▸ **TASK TO CARRY OUT**
Provide the number of lines in the records that hold the string "tencent", without any other words.
··········
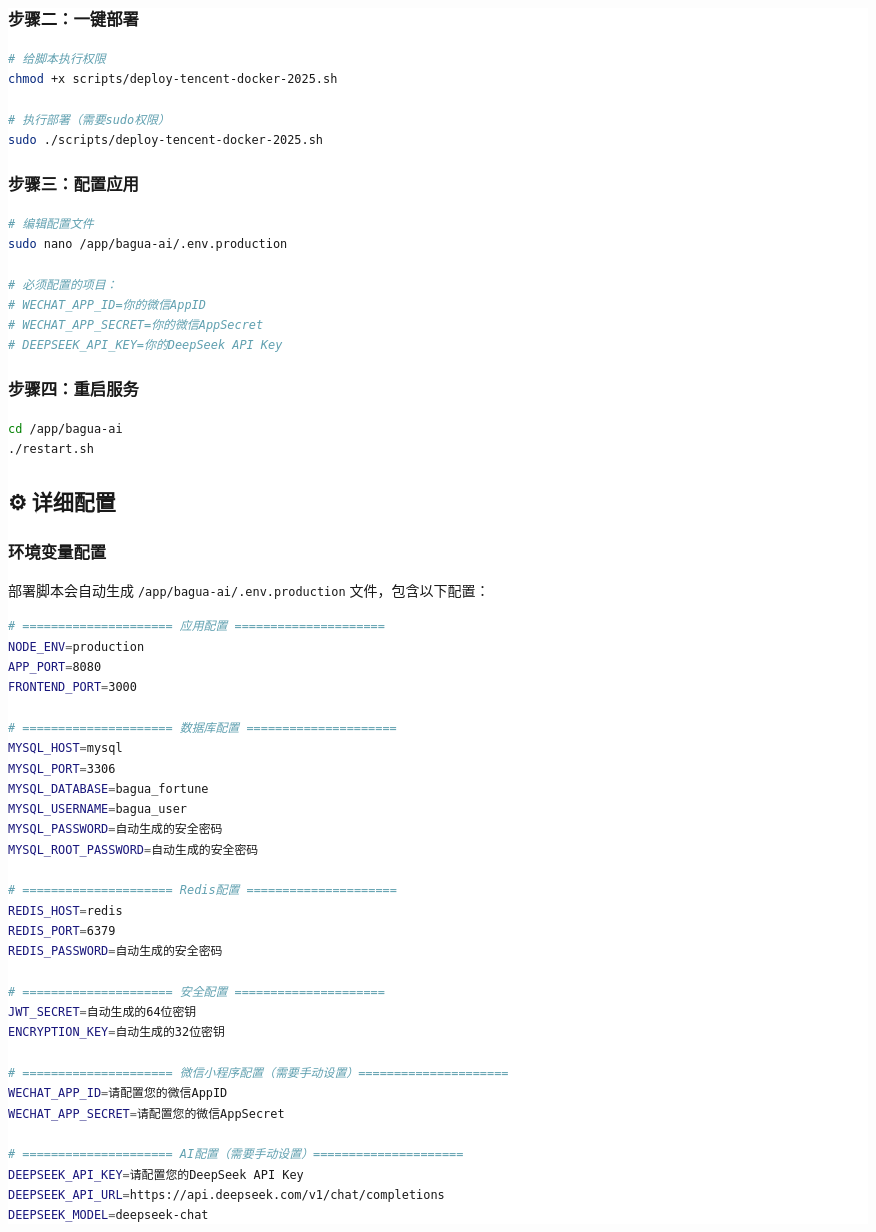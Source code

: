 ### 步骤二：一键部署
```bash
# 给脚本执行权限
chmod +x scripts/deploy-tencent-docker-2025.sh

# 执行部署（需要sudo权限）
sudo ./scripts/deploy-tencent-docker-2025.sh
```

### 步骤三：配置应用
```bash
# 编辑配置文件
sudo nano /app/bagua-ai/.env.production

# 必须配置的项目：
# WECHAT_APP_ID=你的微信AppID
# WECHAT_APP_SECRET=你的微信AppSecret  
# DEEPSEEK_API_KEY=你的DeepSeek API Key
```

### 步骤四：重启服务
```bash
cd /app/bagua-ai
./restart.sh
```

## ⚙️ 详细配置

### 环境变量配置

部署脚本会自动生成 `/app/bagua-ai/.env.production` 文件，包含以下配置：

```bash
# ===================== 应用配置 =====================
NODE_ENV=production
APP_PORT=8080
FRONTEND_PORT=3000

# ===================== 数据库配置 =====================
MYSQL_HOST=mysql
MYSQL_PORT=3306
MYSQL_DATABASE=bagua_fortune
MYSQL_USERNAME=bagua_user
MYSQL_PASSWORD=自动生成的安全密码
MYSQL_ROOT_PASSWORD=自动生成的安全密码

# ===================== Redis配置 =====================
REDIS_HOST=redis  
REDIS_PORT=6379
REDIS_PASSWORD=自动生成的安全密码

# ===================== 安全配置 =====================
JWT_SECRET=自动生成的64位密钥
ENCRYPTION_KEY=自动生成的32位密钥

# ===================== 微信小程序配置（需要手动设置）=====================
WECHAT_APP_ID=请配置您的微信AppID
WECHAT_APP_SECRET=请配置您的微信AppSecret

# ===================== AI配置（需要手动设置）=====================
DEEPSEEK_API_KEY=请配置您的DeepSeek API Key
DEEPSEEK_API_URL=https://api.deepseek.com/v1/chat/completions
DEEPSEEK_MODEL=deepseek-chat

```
··········
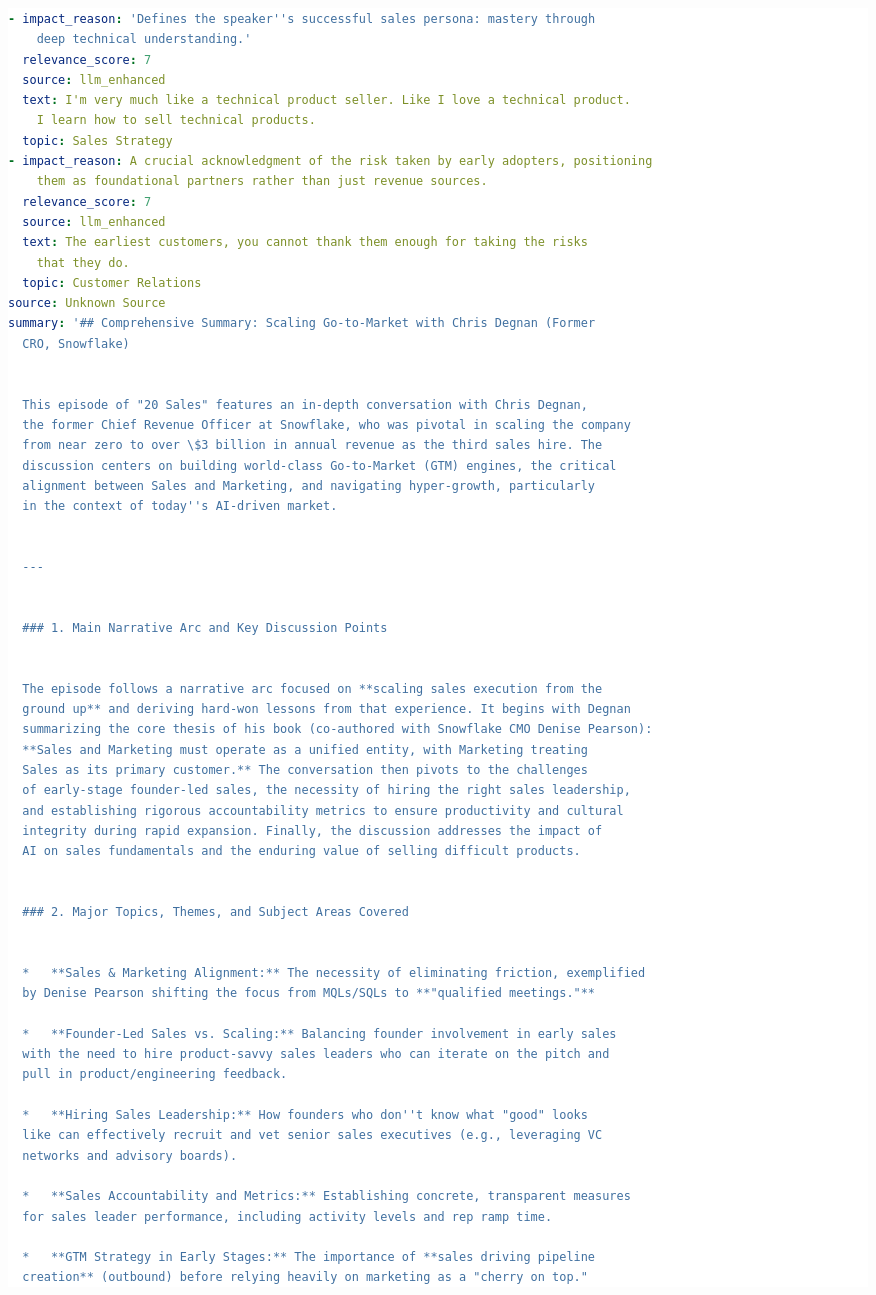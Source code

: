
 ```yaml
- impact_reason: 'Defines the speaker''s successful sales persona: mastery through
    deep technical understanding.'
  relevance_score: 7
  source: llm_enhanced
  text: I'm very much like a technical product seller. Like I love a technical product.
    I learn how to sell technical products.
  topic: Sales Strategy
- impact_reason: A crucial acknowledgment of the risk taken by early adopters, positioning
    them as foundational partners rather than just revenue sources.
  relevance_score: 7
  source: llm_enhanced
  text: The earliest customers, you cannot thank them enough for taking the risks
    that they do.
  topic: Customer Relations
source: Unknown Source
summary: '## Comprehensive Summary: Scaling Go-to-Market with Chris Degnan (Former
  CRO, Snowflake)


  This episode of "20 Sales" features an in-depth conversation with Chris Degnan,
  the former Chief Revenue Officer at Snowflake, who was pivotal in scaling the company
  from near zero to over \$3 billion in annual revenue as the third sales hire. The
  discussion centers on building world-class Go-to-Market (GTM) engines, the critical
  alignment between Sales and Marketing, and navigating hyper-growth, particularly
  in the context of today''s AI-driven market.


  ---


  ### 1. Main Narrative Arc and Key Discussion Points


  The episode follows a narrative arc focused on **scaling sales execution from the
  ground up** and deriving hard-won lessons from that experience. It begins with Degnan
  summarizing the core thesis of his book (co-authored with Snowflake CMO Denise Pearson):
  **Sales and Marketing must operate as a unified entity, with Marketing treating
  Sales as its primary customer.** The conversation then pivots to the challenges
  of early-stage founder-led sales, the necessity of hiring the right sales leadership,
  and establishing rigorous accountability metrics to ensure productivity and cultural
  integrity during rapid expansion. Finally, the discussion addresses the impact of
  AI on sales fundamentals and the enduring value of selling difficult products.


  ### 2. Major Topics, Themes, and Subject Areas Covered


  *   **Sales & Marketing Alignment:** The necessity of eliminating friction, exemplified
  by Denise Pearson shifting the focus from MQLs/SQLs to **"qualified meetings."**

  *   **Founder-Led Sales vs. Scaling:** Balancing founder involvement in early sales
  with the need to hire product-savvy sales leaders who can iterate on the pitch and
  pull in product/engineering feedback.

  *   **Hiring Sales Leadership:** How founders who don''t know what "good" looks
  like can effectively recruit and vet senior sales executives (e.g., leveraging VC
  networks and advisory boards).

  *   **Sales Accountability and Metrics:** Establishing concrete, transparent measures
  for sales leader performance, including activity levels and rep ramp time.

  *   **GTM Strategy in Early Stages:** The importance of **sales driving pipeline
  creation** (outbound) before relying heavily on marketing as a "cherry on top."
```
··········
▸ **FINAL ANSWER**
2